Start of SUPPLIED RECORDS

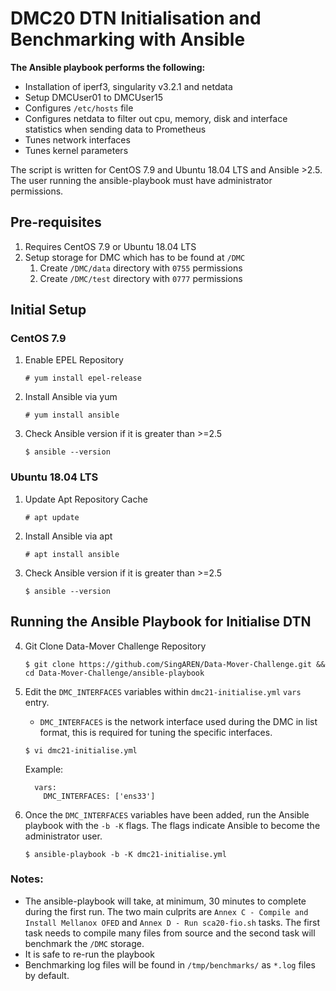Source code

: # DMC20 DTN Initialisation and Benchmarking with Ansible 

**The Ansible playbook performs the following:**

- Installation of iperf3, singularity v3.2.1 and netdata
- Setup DMCUser01 to DMCUser15
- Configures `/etc/hosts` file
- Configures netdata to filter out cpu, memory, disk and interface statistics when sending data to Prometheus
- Tunes network interfaces
- Tunes kernel parameters

The script is written for CentOS 7.9 and Ubuntu 18.04 LTS and Ansible >2.5. The user running the ansible-playbook must have administrator permissions.

## Pre-requisites

1. Requires CentOS 7.9 or Ubuntu 18.04 LTS
1. Setup storage for DMC which has to be found at `/DMC`
    1. Create `/DMC/data` directory with `0755` permissions
    1. Create `/DMC/test` directory with `0777` permissions


## Initial Setup
### CentOS 7.9

1. Enable EPEL Repository

    ```
    # yum install epel-release
    ```

2. Install Ansible via yum

    ```
    # yum install ansible
    ```
  
3. Check Ansible version if it is greater than >=2.5

    ```
    $ ansible --version
    ```

### Ubuntu 18.04 LTS

1. Update Apt Repository Cache

    ```
    # apt update
    ```

2. Install Ansible via apt

    ```
    # apt install ansible
    ```
  
3. Check Ansible version if it is greater than >=2.5

    ```
    $ ansible --version
    ```

## Running the Ansible Playbook for Initialise DTN
4. Git Clone Data-Mover Challenge Repository

      ```
      $ git clone https://github.com/SingAREN/Data-Mover-Challenge.git && cd Data-Mover-Challenge/ansible-playbook
      ```

5. Edit the `DMC_INTERFACES` variables within `dmc21-initialise.yml` `vars` entry. 
    - `DMC_INTERFACES` is the network interface used during the DMC in list format, this is required for tuning the specific interfaces.
    
    ```
    $ vi dmc21-initialise.yml
    ```
    Example:
    
    ```
      vars:
        DMC_INTERFACES: ['ens33']
    ```
    
6. Once the `DMC_INTERFACES` variables have been added, run the Ansible playbook with the `-b -K` flags. The flags indicate Ansible to become the administrator user.

    ```
    $ ansible-playbook -b -K dmc21-initialise.yml
    ``` 

### Notes:
- The ansible-playbook will take, at minimum, 30 minutes to complete during the first run. The two main culprits are `Annex C - Compile and Install Mellanox OFED` and `Annex D - Run sca20-fio.sh` tasks. The first task needs to compile many files from source and the second task will benchmark the `/DMC` storage. 
- It is safe to re-run the playbook 
- Benchmarking log files will be found in `/tmp/benchmarks/` as `*.log` files by default.
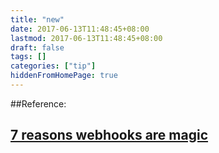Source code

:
 ```yaml
---
title: "new"
date: 2017-06-13T11:48:45+08:00
lastmod: 2017-06-13T11:48:45+08:00
draft: false
tags: []
categories: ["tip"]
hiddenFromHomePage: true
---
```


##Reference:
## [7 reasons webhooks are magic][101]


[101]: https://www.iron.io/7-reasons-webhooks-are-magic/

End of SUPPLIED RECORDS

*PROBLEM TO SOLVE*. Pictures are to be left out; all other data must be returned exactly.

*RESULT*.
Source code

: # DMC20 DTN Initialisation and Benchmarking with Ansible 

**The Ansible playbook performs the following:**

- Installation of iperf3, singularity v3.2.1 and netdata
- Setup DMCUser01 to DMCUser15
- Configures `/etc/hosts` file
- Configures netdata to filter out cpu, memory, disk and interface statistics when sending data to Prometheus
- Tunes network interfaces
- Tunes kernel parameters

The script is written for CentOS 7.9 and Ubuntu 18.04 LTS and Ansible >2.5. The user running the ansible-playbook must have administrator permissions.

## Pre-requisites

1. Requires CentOS 7.9 or Ubuntu 18.04 LTS
1. Setup storage for DMC which has to be found at `/DMC`
    1. Create `/DMC/data` directory with `0755` permissions
    1. Create `/DMC/test` directory with `0777` permissions


## Initial Setup
### CentOS 7.9

1. Enable EPEL Repository

    ```
    # yum install epel-release
    ```

2. Install Ansible via yum

    ```
    # yum install ansible
    ```
  
3. Check Ansible version if it is greater than >=2.5

    ```
    $ ansible --version
    ```

### Ubuntu 18.04 LTS

1. Update Apt Repository Cache

    ```
    # apt update
    ```

2. Install Ansible via apt

    ```
    # apt install ansible
    ```
  
3. Check Ansible version if it is greater than >=2.5

    ```
    $ ansible --version
    ```

## Running the Ansible Playbook for Initialise DTN
4. Git Clone Data-Mover Challenge Repository

      ```
      $ git clone https://github.com/SingAREN/Data-Mover-Challenge.git && cd Data-Mover-Challenge/ansible-playbook
      ```

5. Edit the `DMC_INTERFACES` variables within `dmc21-initialise.yml` `vars` entry. 
    - `DMC_INTERFACES` is the network interface used during the DMC in list format, this is required for tuning the specific interfaces.
    
    ```
    $ vi dmc21-initialise.yml
    ```
    Example:
    
    ```
      vars:
        DMC_INTERFACES: ['ens33']
    ```
    
6. Once the `DMC_INTERFACES` variables have been added, run the Ansible playbook with the `-b -K` flags. The flags indicate Ansible to become the administrator user.

    ```
    $ ansible-playbook -b -K dmc21-initialise.yml
    ``` 

### Notes:
- The ansible-playbook will take, at minimum, 30 minutes to complete during the first run. The two main culprits are `Annex C - Compile and Install Mellanox OFED` and `Annex D - Run sca20-fio.sh` tasks. The first task needs to compile many files from source and the second task will benchmark the `/DMC` storage. 
- It is safe to re-run the playbook 
- Benchmarking log files will be found in `/tmp/benchmarks/` as `*.log` files by default.
Source code

:
 ```yaml
---
title: "new"
date: 2017-06-13T11:48:45+08:00
lastmod: 2017-06-13T11:48:45+08:00
draft: false
tags: []
categories: ["tip"]
hiddenFromHomePage: true
---
```


##Reference:
## [7 reasons webhooks are magic][101]


[101]: https://www.iron.io/7-reasons-webhooks-are-magic/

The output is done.